Nassim Taleb has been an early influence on my epistemological relationship with the world. While I painfully learned that some of his wisdom is just not meant to be translated into actions by myself, one idea (apart from Antifragility, which basically inspired my PhD topic) has found great application in my life: The Anti-library.

I own many books, and even more which I have not read yet. Sometimes I feel like I learned more from a book by not reading it. But there is one form of literature that I just can’t put out of my hands: poetry.

Now, I don’t necessarily like contemporary poetry. Once the writer tries to convince me of their position, I stop enjoying the read. Political poetry is political first of all – but while it is important to be political, I like my poetry to be poetry. However, there are writers who allow me to see through their well-wishing eyes. No strong messages, but the truth, which stays truthful whether you agree with them or not. Their words are like a still-life picture in which I can lose myself without being forced to change my opinion or take a strong stance.

My ongoing venture into Vedanta philosophy has provided me with access to great poets and a new understanding of their perspectives.  I will use this space to collect quotes (and sprinkle in a few wise words of non-poets) that remind me of a story or provide a greater truth on which one could contemplate without much burden.

Because that which is forced will never be forceful.​

d

William Cowper – desire
“Our dear delights are often such,
Exposed to view, but not to touch;
The sight our foolish heart inflames;
We long for pineapples in frames;
With hopeless wish one looks and lingers,
One breaks the glass, and cuts his fingers;
But they whom Truth and Wisdom lead,
Can gather honey from a weed.”

f

Kahlil Gibran – friendship
“And let the best be for your friend.
If he must know the ebb of your tide, let him know its flood also.
For what is your friend that you should seek him with hours to kill?
Seek him always with hours to live.
For it is his to fill your need, but not your emptiness.”

g

Victor Hugo – giving
“Life is to give, not to take.”

Kahlil Gibran – giving
“And there are those who give and know not pain in giving, nor do they seek joy, nor give with mindfulness of virtue; they give as in yonder valley the myrtle breathes its fragrance into space.”
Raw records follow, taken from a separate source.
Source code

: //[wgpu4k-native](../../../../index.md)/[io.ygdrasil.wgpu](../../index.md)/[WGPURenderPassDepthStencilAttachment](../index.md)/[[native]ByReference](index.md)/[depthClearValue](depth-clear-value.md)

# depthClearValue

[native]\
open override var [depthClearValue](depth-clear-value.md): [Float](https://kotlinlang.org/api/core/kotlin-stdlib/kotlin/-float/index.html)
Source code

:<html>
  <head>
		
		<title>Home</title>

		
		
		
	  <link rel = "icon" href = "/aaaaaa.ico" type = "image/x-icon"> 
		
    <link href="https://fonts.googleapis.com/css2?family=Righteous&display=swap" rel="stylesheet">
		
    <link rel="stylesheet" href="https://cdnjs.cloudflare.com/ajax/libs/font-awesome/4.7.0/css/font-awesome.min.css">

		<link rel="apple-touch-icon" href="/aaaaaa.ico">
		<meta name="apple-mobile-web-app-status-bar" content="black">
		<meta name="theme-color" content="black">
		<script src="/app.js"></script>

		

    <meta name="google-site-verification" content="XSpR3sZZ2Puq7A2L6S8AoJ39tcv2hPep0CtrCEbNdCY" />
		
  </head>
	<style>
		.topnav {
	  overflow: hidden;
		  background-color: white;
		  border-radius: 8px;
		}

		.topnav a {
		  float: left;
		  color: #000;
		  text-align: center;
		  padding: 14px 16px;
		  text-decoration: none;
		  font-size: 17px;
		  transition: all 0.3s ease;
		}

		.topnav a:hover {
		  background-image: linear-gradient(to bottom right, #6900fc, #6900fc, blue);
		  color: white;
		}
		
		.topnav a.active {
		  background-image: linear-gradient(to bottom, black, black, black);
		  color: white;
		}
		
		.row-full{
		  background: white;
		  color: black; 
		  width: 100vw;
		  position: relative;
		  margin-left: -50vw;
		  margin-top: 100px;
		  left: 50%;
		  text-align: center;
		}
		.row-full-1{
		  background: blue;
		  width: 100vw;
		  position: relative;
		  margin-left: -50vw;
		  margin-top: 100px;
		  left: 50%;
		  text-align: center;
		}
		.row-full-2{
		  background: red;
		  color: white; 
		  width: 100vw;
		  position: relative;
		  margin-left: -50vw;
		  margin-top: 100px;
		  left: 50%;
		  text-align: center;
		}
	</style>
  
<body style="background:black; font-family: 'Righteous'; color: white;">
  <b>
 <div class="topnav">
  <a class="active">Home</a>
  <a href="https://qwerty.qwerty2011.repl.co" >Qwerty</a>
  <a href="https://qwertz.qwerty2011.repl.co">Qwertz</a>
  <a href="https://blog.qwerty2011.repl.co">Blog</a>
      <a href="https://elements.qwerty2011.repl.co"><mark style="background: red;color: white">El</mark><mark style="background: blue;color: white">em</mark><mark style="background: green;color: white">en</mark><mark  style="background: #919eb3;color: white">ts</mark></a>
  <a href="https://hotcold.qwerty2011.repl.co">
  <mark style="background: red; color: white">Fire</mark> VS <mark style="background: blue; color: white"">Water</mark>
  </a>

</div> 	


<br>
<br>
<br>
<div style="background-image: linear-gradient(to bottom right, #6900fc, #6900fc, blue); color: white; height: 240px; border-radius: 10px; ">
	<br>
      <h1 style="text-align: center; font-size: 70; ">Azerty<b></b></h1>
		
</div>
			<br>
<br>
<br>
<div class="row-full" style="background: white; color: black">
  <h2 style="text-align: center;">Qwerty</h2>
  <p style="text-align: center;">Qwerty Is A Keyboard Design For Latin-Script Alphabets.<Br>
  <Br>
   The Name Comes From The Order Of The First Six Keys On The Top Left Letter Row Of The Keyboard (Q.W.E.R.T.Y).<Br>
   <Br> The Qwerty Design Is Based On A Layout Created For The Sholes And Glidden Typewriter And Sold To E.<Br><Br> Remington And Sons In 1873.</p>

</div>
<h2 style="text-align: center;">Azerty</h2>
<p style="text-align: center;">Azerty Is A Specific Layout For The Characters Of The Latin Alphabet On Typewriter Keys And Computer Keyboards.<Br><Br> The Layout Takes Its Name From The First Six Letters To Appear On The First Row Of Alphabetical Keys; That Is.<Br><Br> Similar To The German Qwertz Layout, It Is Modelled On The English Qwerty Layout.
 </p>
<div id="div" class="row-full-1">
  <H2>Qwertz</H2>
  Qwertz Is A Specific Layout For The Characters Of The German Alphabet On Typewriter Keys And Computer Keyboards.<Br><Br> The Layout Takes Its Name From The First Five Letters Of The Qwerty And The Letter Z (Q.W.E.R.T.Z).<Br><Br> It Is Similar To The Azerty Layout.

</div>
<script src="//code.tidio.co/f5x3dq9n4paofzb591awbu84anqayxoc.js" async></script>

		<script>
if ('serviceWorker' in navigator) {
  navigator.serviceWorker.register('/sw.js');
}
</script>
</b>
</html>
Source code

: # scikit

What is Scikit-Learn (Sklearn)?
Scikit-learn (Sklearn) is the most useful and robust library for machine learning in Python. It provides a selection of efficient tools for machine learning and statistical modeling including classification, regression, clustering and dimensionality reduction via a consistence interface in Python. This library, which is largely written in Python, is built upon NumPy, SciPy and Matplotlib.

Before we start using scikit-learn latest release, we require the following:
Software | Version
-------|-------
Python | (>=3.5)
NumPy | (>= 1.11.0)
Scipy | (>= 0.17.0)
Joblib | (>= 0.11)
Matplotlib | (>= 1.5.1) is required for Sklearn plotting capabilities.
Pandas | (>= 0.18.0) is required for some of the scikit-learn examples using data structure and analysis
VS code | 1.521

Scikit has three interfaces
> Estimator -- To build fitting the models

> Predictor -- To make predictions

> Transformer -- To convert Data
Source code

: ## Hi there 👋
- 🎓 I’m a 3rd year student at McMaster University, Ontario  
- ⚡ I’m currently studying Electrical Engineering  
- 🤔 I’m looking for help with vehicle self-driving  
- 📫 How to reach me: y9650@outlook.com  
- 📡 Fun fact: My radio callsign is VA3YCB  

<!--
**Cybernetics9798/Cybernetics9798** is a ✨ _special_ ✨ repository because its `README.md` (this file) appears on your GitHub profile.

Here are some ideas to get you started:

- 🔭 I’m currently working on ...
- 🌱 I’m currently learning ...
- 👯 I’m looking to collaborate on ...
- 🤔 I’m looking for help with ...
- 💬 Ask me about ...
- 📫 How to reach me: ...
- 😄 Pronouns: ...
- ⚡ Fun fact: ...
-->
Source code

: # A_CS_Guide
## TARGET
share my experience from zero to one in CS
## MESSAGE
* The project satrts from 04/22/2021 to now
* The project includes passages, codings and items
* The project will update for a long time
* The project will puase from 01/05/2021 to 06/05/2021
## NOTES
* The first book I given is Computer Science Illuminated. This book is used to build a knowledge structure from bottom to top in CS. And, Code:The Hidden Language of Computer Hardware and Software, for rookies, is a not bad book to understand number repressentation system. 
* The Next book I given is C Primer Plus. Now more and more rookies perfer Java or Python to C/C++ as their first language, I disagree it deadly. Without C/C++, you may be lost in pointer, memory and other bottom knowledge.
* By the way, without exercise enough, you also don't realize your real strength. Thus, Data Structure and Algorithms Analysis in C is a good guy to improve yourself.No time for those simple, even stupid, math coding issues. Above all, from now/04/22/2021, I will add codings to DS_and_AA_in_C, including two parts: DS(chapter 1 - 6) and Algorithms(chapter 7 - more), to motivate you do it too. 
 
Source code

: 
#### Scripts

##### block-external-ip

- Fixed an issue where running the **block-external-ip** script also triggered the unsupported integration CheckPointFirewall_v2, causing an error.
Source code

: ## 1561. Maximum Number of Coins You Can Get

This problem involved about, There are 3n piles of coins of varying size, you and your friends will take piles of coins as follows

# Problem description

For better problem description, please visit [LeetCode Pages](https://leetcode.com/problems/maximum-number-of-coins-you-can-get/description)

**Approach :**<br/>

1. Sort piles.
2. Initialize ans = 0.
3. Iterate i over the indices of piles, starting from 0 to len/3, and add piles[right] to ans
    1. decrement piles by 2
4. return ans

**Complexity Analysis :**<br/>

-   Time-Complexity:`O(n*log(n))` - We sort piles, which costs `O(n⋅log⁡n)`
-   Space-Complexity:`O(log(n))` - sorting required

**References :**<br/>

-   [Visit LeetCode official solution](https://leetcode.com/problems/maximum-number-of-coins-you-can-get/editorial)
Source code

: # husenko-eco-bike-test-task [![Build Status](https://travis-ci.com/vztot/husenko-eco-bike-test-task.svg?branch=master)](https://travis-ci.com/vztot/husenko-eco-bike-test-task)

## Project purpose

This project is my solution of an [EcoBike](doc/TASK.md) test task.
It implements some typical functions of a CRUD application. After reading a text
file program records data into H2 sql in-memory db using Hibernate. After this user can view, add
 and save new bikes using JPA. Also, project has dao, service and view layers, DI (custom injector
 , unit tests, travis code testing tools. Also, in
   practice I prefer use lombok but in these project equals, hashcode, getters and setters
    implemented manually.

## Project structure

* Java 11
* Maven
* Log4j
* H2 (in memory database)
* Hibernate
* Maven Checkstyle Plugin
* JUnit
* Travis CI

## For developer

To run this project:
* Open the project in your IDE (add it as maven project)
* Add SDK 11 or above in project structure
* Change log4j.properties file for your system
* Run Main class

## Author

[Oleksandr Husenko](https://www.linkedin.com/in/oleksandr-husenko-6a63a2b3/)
Edward Wallis Hoch – good and bad
“There is so much good in the worst of us,
and so much bad in the best of us,
that it ill behooves any of us
to talk about the rest of us.”

Shakespeare – good and bad
“There’s nothing either good or bad but thinking makes it so.”

h

Drew Pinsky – health
“Health is about accepting and perceiving and dealing with reality on realties terms.”

Malcolm X – health
“When ‘I’ becomes ‘WE’, Illness becomes Wellness.”

i

Eli Wiesel – indifference
“I believe that a person who is indifferent to the suffering of others is complicit in the crime. And that I cannot allow, at least not for myself. The opposite of love is not hate, it’s indifference.”

l

Herbert Spencer – learning
“If I were as big as a reader as others, I should have been as big an ignoramus as others.”

Michael Scott – lighthearted
“Would I rather be feared or loved? Easy, both: I want people to be afraid of how much they love me.”

r/jokes – lighthearted
“A plateau is the highest form of flattery.”

p

Ernst von Glasersfeld – perception
“Believing is seeing.”

Oliver Wendell Holmes – perspective
“For him in vain the envious seasons roll,
Who bears eternal summer in his soul.”

Alejandro Jodorowski – perspective
“Birds born in a cage think flying is an illness.”

Felix Lewandowski – perspective
“Always be open for a pleasant surprise.”

Mike Slade – perspective
“All conversations are interrupted conversations.”

“Hanlons razor” – principle
“Never attribute to malice that which is adequately explained by stupidity.”

Comment on “Hanlons razor” by my Vedanta class – principle
“Never attribute to bad intentions that which is adequately explained by the lack of applied intellect.”

r

Juliana of Norwich – resilience
“He said not ‘Thou shalt not be tempested, thou shalt not be travailed, thou shalt not be dis-eased’; but he said, ‘Thou shalt not be overcome’.”

s

Bob Ross – sadness
“Gotta have opposites, light and dark and dark and light, in painting. It’s like in life. Gotta have a little sadness once in a while so you know when the good times come. I’m waiting on the good times now.”

Bhagavad Gita VI Verse 6 – self-development
“Let man lift himself by himself, let him not lower himself; his self alone is his friend, his self alone is his enemy.”